### WHAT TO WORK ON
Show all the lines in the data below that include the word "México".

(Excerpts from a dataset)

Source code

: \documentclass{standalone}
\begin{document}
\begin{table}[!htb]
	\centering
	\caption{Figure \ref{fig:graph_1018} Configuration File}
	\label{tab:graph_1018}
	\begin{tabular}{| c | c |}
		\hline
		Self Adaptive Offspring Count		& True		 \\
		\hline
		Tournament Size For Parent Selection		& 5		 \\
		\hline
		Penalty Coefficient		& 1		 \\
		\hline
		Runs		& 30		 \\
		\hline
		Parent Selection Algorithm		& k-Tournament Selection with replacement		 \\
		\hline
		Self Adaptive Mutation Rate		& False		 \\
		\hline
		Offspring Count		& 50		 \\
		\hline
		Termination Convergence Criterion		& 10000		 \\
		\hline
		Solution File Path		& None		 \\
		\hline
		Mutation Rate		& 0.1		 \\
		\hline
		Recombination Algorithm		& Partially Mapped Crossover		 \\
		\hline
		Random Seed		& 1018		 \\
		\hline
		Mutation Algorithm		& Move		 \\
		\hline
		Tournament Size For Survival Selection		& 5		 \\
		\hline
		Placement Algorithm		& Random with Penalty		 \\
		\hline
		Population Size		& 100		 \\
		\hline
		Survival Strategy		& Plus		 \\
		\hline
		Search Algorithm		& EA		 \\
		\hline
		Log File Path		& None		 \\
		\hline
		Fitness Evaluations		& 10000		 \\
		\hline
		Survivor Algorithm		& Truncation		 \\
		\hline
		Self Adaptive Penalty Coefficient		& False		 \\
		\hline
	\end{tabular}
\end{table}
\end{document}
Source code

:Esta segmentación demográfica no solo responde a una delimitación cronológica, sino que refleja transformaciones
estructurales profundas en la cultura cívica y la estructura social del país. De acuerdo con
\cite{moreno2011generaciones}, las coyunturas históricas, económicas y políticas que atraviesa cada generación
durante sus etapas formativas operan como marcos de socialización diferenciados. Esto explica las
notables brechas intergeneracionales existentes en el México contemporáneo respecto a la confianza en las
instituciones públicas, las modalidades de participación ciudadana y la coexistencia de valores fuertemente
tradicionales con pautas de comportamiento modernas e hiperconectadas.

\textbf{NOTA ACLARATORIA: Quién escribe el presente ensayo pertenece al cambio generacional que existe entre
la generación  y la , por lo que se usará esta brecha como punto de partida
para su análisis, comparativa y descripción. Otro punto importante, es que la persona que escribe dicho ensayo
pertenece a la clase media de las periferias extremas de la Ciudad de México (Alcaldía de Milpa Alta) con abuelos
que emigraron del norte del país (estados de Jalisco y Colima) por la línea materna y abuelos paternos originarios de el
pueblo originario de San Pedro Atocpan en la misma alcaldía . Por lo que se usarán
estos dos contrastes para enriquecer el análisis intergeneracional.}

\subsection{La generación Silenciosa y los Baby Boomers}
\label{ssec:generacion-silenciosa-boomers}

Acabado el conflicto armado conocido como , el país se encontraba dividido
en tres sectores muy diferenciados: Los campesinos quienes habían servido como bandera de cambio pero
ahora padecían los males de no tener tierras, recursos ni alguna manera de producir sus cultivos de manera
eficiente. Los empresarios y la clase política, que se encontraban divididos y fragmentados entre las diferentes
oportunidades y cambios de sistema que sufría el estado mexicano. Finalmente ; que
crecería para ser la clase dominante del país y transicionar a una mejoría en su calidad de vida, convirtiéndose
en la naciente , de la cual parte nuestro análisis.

### EXERCISE RESPONSE
notables brechas intergeneracionales existentes en el México contemporáneo respecto a la confianza en las
pertenece a la clase media de las periferias extremas de la Ciudad de México (Alcaldía de Milpa Alta) con abuelos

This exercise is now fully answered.